#### Records to process:
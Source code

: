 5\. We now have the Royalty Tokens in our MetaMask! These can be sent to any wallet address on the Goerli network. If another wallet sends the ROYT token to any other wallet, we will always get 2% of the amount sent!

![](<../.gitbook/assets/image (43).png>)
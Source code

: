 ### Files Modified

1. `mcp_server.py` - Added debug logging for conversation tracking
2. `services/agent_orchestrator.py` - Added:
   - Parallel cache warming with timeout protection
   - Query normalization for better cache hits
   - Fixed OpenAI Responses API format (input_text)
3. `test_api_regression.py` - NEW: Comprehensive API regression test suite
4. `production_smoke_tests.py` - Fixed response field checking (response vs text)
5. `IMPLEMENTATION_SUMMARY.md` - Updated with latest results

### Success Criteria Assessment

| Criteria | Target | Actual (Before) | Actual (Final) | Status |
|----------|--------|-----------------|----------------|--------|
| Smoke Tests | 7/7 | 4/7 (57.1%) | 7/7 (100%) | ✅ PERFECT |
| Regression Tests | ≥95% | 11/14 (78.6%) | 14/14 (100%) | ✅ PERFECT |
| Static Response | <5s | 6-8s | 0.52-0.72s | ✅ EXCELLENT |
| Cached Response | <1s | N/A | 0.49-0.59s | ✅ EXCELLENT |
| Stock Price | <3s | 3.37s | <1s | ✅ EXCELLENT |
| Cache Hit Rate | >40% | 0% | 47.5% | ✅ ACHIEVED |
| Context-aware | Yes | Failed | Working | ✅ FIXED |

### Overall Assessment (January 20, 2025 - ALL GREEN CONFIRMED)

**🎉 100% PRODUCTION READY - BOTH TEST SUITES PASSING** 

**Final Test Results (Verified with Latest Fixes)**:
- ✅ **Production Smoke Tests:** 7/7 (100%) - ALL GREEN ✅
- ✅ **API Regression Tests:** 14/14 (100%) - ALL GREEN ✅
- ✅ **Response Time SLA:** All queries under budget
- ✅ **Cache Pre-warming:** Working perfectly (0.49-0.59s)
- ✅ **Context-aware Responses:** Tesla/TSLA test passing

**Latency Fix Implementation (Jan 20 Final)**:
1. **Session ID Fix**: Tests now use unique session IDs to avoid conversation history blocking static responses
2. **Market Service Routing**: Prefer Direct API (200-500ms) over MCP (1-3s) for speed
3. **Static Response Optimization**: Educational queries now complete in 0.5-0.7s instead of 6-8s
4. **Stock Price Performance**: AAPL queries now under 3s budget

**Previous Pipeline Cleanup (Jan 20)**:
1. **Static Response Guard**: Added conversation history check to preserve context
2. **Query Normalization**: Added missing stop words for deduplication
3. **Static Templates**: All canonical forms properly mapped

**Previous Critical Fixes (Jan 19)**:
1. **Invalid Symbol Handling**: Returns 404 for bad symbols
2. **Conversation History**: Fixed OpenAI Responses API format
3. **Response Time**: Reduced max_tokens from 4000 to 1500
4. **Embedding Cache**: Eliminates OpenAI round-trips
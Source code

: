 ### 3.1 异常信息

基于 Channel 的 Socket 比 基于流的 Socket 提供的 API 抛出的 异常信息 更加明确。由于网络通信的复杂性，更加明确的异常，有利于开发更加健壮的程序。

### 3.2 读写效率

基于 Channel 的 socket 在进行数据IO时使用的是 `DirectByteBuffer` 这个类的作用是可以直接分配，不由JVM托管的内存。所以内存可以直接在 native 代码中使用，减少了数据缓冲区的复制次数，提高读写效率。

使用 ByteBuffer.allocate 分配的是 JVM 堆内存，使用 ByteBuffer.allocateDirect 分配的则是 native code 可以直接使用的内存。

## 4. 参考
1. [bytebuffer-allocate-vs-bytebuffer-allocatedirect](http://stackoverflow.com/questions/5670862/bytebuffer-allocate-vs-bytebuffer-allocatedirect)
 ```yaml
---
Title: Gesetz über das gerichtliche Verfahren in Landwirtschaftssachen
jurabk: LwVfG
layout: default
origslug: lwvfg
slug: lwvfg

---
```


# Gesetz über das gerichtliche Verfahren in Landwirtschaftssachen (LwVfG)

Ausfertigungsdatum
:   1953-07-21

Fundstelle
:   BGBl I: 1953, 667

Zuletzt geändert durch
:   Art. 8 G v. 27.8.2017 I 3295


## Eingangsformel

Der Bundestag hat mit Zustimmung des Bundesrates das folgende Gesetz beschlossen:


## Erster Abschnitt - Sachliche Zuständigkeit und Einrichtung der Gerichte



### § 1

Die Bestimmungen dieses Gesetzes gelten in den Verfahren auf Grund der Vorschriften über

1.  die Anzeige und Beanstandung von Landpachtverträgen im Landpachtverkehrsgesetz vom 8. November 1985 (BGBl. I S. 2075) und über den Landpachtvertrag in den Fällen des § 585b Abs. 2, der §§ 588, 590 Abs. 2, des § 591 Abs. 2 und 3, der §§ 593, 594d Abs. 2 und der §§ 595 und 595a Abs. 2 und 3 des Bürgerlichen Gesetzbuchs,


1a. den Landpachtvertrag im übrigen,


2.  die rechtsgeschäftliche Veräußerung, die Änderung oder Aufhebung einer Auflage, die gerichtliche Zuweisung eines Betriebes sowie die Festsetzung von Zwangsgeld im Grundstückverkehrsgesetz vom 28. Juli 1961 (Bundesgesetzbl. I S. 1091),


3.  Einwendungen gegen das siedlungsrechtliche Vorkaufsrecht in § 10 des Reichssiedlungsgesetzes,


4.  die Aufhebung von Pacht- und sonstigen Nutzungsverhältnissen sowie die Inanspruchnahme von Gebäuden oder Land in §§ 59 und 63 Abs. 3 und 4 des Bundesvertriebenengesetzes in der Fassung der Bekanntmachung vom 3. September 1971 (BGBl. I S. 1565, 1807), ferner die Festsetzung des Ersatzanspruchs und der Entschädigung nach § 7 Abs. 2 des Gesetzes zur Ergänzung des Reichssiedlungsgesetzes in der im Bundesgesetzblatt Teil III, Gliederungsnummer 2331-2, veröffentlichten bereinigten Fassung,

#### What you need to do:
Above is a listing; print exactly its lines from the one with "47.5% | ✅ ACHIEVED |" through the one with "Fix Implementation (Jan", and no other lines.

#### Expected answer:
| Cache Hit Rate | >40% | 0% | 47.5% | ✅ ACHIEVED |
| Context-aware | Yes | Failed | Working | ✅ FIXED |

### Overall Assessment (January 20, 2025 - ALL GREEN CONFIRMED)

**🎉 100% PRODUCTION READY - BOTH TEST SUITES PASSING** 

**Final Test Results (Verified with Latest Fixes)**:
- ✅ **Production Smoke Tests:** 7/7 (100%) - ALL GREEN ✅
- ✅ **API Regression Tests:** 14/14 (100%) - ALL GREEN ✅
- ✅ **Response Time SLA:** All queries under budget
- ✅ **Cache Pre-warming:** Working perfectly (0.49-0.59s)
- ✅ **Context-aware Responses:** Tesla/TSLA test passing

**Latency Fix Implementation (Jan 20 Final)**:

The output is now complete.